### PROBLEM TO WORK ON
All of the records should be restated word for word.

Dataset entries
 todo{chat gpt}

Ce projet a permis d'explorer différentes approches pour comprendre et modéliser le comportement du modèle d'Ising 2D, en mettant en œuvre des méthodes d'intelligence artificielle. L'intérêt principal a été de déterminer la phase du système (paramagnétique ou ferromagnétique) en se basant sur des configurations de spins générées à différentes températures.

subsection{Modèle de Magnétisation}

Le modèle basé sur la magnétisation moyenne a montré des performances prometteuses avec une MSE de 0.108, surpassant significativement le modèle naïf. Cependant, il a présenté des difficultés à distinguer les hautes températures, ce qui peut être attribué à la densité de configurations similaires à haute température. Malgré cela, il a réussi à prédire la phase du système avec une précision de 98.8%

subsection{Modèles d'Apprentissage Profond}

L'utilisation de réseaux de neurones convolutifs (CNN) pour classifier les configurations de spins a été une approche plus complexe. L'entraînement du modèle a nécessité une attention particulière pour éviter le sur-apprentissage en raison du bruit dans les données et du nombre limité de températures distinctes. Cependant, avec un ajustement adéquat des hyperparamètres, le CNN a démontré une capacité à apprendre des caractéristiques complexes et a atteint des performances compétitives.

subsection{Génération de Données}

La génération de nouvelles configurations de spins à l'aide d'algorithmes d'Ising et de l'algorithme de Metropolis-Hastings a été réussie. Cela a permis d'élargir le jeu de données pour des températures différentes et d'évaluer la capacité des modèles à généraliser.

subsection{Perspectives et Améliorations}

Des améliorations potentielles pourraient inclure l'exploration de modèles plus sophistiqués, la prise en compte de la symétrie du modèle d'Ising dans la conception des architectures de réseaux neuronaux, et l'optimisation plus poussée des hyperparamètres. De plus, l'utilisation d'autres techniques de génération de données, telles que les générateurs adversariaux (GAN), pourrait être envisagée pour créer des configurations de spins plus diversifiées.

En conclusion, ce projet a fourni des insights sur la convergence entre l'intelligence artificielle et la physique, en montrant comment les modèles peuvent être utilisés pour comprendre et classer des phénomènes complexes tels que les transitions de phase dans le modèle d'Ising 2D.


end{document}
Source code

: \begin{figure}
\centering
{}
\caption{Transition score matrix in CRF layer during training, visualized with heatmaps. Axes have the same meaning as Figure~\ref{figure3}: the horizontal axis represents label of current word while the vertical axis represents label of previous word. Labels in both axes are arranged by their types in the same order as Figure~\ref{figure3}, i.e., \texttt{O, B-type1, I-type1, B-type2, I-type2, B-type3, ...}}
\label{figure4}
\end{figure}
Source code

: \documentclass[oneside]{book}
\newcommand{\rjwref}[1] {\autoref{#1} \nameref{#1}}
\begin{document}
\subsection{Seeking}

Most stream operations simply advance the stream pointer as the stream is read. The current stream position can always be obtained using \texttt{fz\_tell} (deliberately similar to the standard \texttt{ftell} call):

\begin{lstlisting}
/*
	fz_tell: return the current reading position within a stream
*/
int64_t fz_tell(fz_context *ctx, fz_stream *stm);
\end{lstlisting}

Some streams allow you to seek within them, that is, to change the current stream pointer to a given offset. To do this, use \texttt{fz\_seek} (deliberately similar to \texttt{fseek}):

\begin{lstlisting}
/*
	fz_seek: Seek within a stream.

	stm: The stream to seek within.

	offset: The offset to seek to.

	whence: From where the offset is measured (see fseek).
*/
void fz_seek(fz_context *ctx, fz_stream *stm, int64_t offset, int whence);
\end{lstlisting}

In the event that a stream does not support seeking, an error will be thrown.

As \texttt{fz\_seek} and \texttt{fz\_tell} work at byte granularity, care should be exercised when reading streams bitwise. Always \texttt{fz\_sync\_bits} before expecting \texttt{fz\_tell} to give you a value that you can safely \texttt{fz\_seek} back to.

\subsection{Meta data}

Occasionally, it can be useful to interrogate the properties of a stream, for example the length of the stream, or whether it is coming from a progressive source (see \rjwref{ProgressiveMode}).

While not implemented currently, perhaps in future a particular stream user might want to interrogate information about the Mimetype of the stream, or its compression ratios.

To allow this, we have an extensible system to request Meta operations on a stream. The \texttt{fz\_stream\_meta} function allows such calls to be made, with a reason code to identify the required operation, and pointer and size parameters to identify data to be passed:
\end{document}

### EXERCISE RESPONSE
 todo{chat gpt}

Ce projet a permis d'explorer différentes approches pour comprendre et modéliser le comportement du modèle d'Ising 2D, en mettant en œuvre des méthodes d'intelligence artificielle. L'intérêt principal a été de déterminer la phase du système (paramagnétique ou ferromagnétique) en se basant sur des configurations de spins générées à différentes températures.

subsection{Modèle de Magnétisation}

Le modèle basé sur la magnétisation moyenne a montré des performances prometteuses avec une MSE de 0.108, surpassant significativement le modèle naïf. Cependant, il a présenté des difficultés à distinguer les hautes températures, ce qui peut être attribué à la densité de configurations similaires à haute température. Malgré cela, il a réussi à prédire la phase du système avec une précision de 98.8%

subsection{Modèles d'Apprentissage Profond}

L'utilisation de réseaux de neurones convolutifs (CNN) pour classifier les configurations de spins a été une approche plus complexe. L'entraînement du modèle a nécessité une attention particulière pour éviter le sur-apprentissage en raison du bruit dans les données et du nombre limité de températures distinctes. Cependant, avec un ajustement adéquat des hyperparamètres, le CNN a démontré une capacité à apprendre des caractéristiques complexes et a atteint des performances compétitives.

subsection{Génération de Données}

La génération de nouvelles configurations de spins à l'aide d'algorithmes d'Ising et de l'algorithme de Metropolis-Hastings a été réussie. Cela a permis d'élargir le jeu de données pour des températures différentes et d'évaluer la capacité des modèles à généraliser.

subsection{Perspectives et Améliorations}

Des améliorations potentielles pourraient inclure l'exploration de modèles plus sophistiqués, la prise en compte de la symétrie du modèle d'Ising dans la conception des architectures de réseaux neuronaux, et l'optimisation plus poussée des hyperparamètres. De plus, l'utilisation d'autres techniques de génération de données, telles que les générateurs adversariaux (GAN), pourrait être envisagée pour créer des configurations de spins plus diversifiées.

En conclusion, ce projet a fourni des insights sur la convergence entre l'intelligence artificielle et la physique, en montrant comment les modèles peuvent être utilisés pour comprendre et classer des phénomènes complexes tels que les transitions de phase dans le modèle d'Ising 2D.


end{document}
Source code

: \begin{figure}
\centering
{}
\caption{Transition score matrix in CRF layer during training, visualized with heatmaps. Axes have the same meaning as Figure~\ref{figure3}: the horizontal axis represents label of current word while the vertical axis represents label of previous word. Labels in both axes are arranged by their types in the same order as Figure~\ref{figure3}, i.e., \texttt{O, B-type1, I-type1, B-type2, I-type2, B-type3, ...}}
\label{figure4}
\end{figure}
Source code

: \documentclass[oneside]{book}
\newcommand{\rjwref}[1] {\autoref{#1} \nameref{#1}}
\begin{document}
\subsection{Seeking}

Most stream operations simply advance the stream pointer as the stream is read. The current stream position can always be obtained using \texttt{fz\_tell} (deliberately similar to the standard \texttt{ftell} call):

\begin{lstlisting}
/*
	fz_tell: return the current reading position within a stream
*/
int64_t fz_tell(fz_context *ctx, fz_stream *stm);
\end{lstlisting}

Some streams allow you to seek within them, that is, to change the current stream pointer to a given offset. To do this, use \texttt{fz\_seek} (deliberately similar to \texttt{fseek}):

\begin{lstlisting}
/*
	fz_seek: Seek within a stream.

	stm: The stream to seek within.

	offset: The offset to seek to.

	whence: From where the offset is measured (see fseek).
*/
void fz_seek(fz_context *ctx, fz_stream *stm, int64_t offset, int whence);
\end{lstlisting}

In the event that a stream does not support seeking, an error will be thrown.

As \texttt{fz\_seek} and \texttt{fz\_tell} work at byte granularity, care should be exercised when reading streams bitwise. Always \texttt{fz\_sync\_bits} before expecting \texttt{fz\_tell} to give you a value that you can safely \texttt{fz\_seek} back to.

\subsection{Meta data}

Occasionally, it can be useful to interrogate the properties of a stream, for example the length of the stream, or whether it is coming from a progressive source (see \rjwref{ProgressiveMode}).

While not implemented currently, perhaps in future a particular stream user might want to interrogate information about the Mimetype of the stream, or its compression ratios.

To allow this, we have an extensible system to request Meta operations on a stream. The \texttt{fz\_stream\_meta} function allows such calls to be made, with a reason code to identify the required operation, and pointer and size parameters to identify data to be passed:
\end{document}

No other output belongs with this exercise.